Initialization vector

In cryptography, an initialization vector (IV) or starting variable (SV)^[1] is a fixed-size input to a cryptographic primitive that is typically required to be random or pseudorandom. Randomization is crucial for encryption schemes to achieve semantic security, a property whereby repeated usage of the scheme under the same key does not allow an attacker to infer relationships between segments of the encrypted message. For block ciphers, the use of an IV is described by the modes of operation. Randomization is also required for other primitives, such as universal hash functions and message authentication codes based thereon.

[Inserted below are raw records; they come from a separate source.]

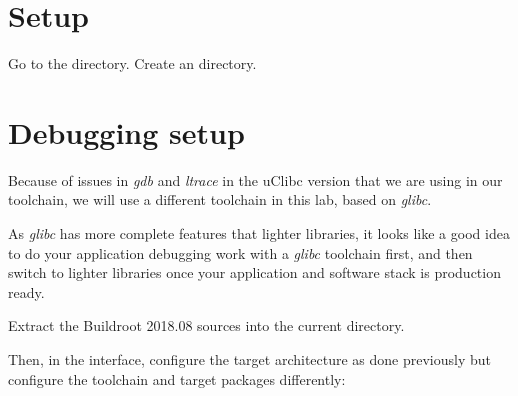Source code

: 
\section{Setup}

Go to the  directory.
Create an  directory.

\section{Debugging setup}

Because of issues in {\em gdb} and {\em ltrace} in the uClibc version
that we are using in our toolchain, we will use a different toolchain
in this lab, based on {\em glibc}. 

As {\em glibc} has more complete features that lighter libraries,
it looks like a good idea to do your application debugging work
with a {\em glibc} toolchain first, and then switch to lighter libraries
once your application and software stack is production ready. 

Extract the Buildroot 2018.08 sources into the current directory.

Then, in the  interface, configure the target
architecture as done previously but configure the toolchain and
target packages differently:

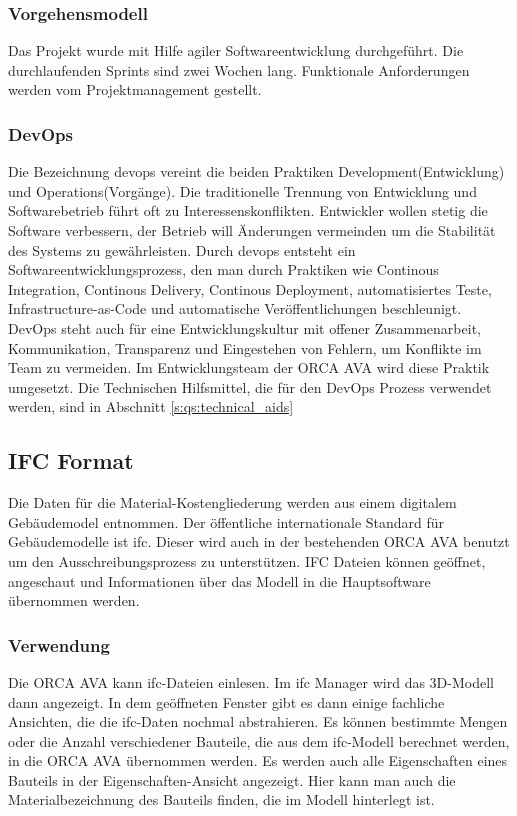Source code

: \subsubsection{Vorgehensmodell}
\label{s:basics:project-management:procedure_model}
Das Projekt wurde mit Hilfe agiler Softwareentwicklung durchgeführt. Die durchlaufenden Sprints sind zwei Wochen lang. Funktionale Anforderungen werden vom Projektmanagement gestellt.

\subsubsection{DevOps}
\label{s:basics:project-management:devops}
Die Bezeichnung \ac{devops} vereint die beiden Praktiken \glqq Development\grqq{}(Entwicklung) und \glqq Operations\grqq{}(Vorgänge). Die traditionelle Trennung von Entwicklung und Softwarebetrieb führt oft zu
Interessenskonflikten. Entwickler wollen stetig die Software verbessern, der Betrieb will Änderungen vermeinden um die Stabilität des Systems zu gewährleisten. Durch \ac{devops} entsteht ein Softwareentwicklungsprozess, den man durch Praktiken wie Continous Integration, Continous Delivery, Continous Deployment, automatisiertes Teste, Infrastructure-as-Code und automatische Veröffentlichungen beschleunigt. DevOps steht auch für eine Entwicklungskultur mit offener Zusammenarbeit, Kommunikation, Transparenz und Eingestehen von Fehlern, um Konflikte im Team zu vermeiden. Im Entwicklungsteam der ORCA AVA wird diese Praktik umgesetzt.
Die Technischen Hilfsmittel, die für den DevOps Prozess verwendet werden, sind in Abschnitt \ref{s:qs:technical_aids} \citep{devops_2021}

\subsection{IFC Format}
\label{s:basics:ifc}
Die Daten für die Material-Kostengliederung werden aus einem digitalem Gebäudemodel entnommen. Der öffentliche internationale Standard für Gebäudemodelle ist \ac{ifc}. \citep{BuildingSMART_International_Ltd2017-gs} Dieser wird auch in der bestehenden ORCA AVA benutzt um den Ausschreibungsprozess zu unterstützen. IFC Dateien können geöffnet, angeschaut und Informationen über das Modell in die Hauptsoftware übernommen werden.

\subsubsection{Verwendung}
\label{s:basics:ifc:usage}
Die ORCA AVA kann \ac{ifc}-Dateien einlesen. Im \ac{ifc} Manager wird das 3D-Modell dann angezeigt. In dem geöffneten Fenster gibt es dann einige fachliche Ansichten, die die \ac{ifc}-Daten nochmal abstrahieren. Es können bestimmte Mengen oder die Anzahl verschiedener Bauteile, die aus dem \ac{ifc}-Modell berechnet werden, in die ORCA AVA übernommen werden.
Es werden auch alle Eigenschaften eines Bauteils in der Eigenschaften-Ansicht angezeigt. Hier kann man auch die Materialbezeichnung des Bauteils finden, die im Modell hinterlegt ist.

Some cryptographic primitives require the IV only to be non-repeating, and the required randomness is derived internally. In this case, the IV is commonly called a nonce (number used once), and the primitives are described as stateful as opposed to randomized. This is because the IV need not be explicitly forwarded to a recipient but may be derived from a common state updated at both sender and receiver side. (In practice, a short nonce is still transmitted along with the message to consider message loss.) An example of stateful encryption schemes is the counter mode of operation, which uses a sequence number as a nonce.

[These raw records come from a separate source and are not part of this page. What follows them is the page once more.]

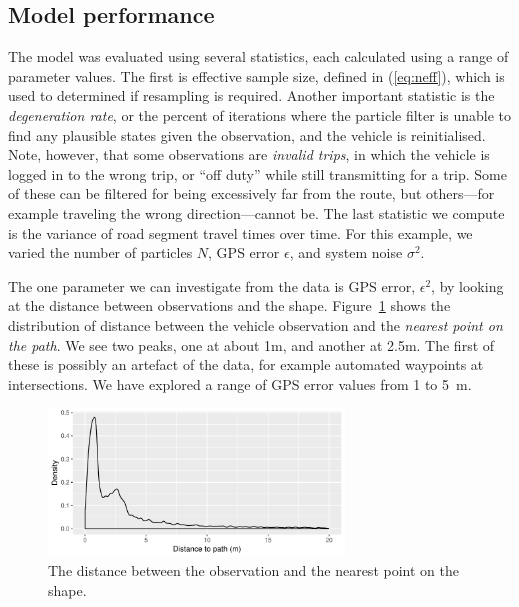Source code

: \subsection{Model performance}
\label{sec:model_perf}


The model was evaluated using several statistics,
each calculated using a range of parameter values.
The first is effective sample size,
defined in (\ref{eq:neff}),
which is used to determined if resampling is required.
Another important statistic is the \emph{degeneration rate},
or the percent of iterations where the particle filter
is unable to find any plausible states given the observation,
and the vehicle is reinitialised.
Note, however, that some observations are \emph{invalid trips},
in which the vehicle is logged in to the wrong trip,
or ``off duty'' while still transmitting for a trip.
Some of these can be filtered for being excessively far from the route,
but others---for example traveling the wrong direction---cannot be.
The last statistic we compute is the variance of road segment travel times
over time.
For this example, we varied the number of particles $N$,
GPS error $\epsilon$, and system noise $\sigma^2$.


The one parameter we can investigate from the data is GPS error, $\epsilon^2$,
by looking at the distance between observations and the shape.
Figure~\ref{fig:dist_to_route} shows the distribution of distance between the vehicle
observation and the \emph{nearest point on the path}.
We see two peaks,
one at about 1m, and another at 2.5m.
The first of these is possibly an artefact of the data,
for example automated waypoints at intersections.
We have explored a range of GPS error values from 1 to 5~m.

\begin{figure}[tb]
    \centering
    \includegraphics[width=0.7\textwidth]{figures/04_model_results_dist.pdf}
    \caption{The distance between the observation and the nearest point on the shape.}
    \label{fig:dist_to_route}
\end{figure}


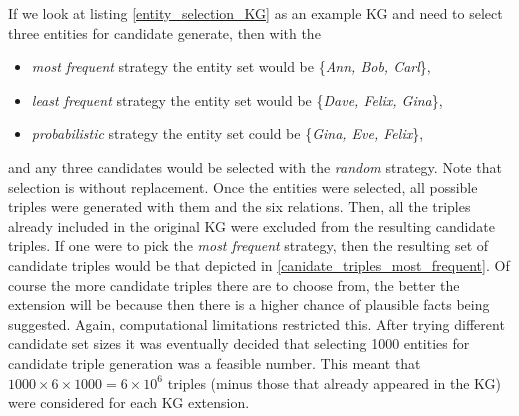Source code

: If we look at listing \ref{entity_selection_KG} as an example KG and need to select three entities for candidate generate, then with the 
\begin{itemize}
    \item \textit{most frequent} strategy the entity set would be \{\textit{Ann, Bob, Carl}\},
    \item \textit{least frequent} strategy the entity set would be \{\textit{Dave, Felix, Gina}\},
    \item \textit{probabilistic} strategy the entity set could be \{\textit{Gina, Eve, Felix}\},
\end{itemize}
and any three candidates would be selected with the \textit{random} strategy. Note that selection is without replacement. Once the entities were selected, all possible triples were generated with them and the six relations. Then, all the triples already included in the original KG were excluded from the resulting candidate triples. If one were to pick the \textit{most frequent} strategy, then the resulting set of candidate triples would be that depicted in \cref{canidate_triples_most_frequent}. Of course the more candidate triples there are to choose from, the better the extension will be because then there is a higher chance of plausible facts being suggested. Again, computational limitations restricted this. After trying different candidate set sizes it was eventually decided that selecting 1000 entities for candidate triple generation was a feasible number. This meant that $ 1000 \times 6 \times 1000 = 6 \times 10^6 $ triples (minus those that already appeared in the KG) were considered for each KG extension.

The size of the IV is dependent on the cryptographic primitive used; for block ciphers, it is generally the cipher's block size. Ideally, for encryption schemes, the unpredictable part of the IV has the same size as the key to compensate time/memory/data tradeoff attacks.^[2]^[3]^[4]^[5] When the IV is chosen at random, the probability of collisions due to the birthday problem must be taken into account. Traditional stream ciphers such as RC4 do not support an explicit IV as input, and a custom solution for incorporating an IV into the cipher's key or internal state is needed. Some designs realized in practice are known to be insecure; the WEP protocol is a notable example, and is prone to related-IV attacks.

Motivation

Insecure encryption of an image as a result of electronic codebook mode encoding.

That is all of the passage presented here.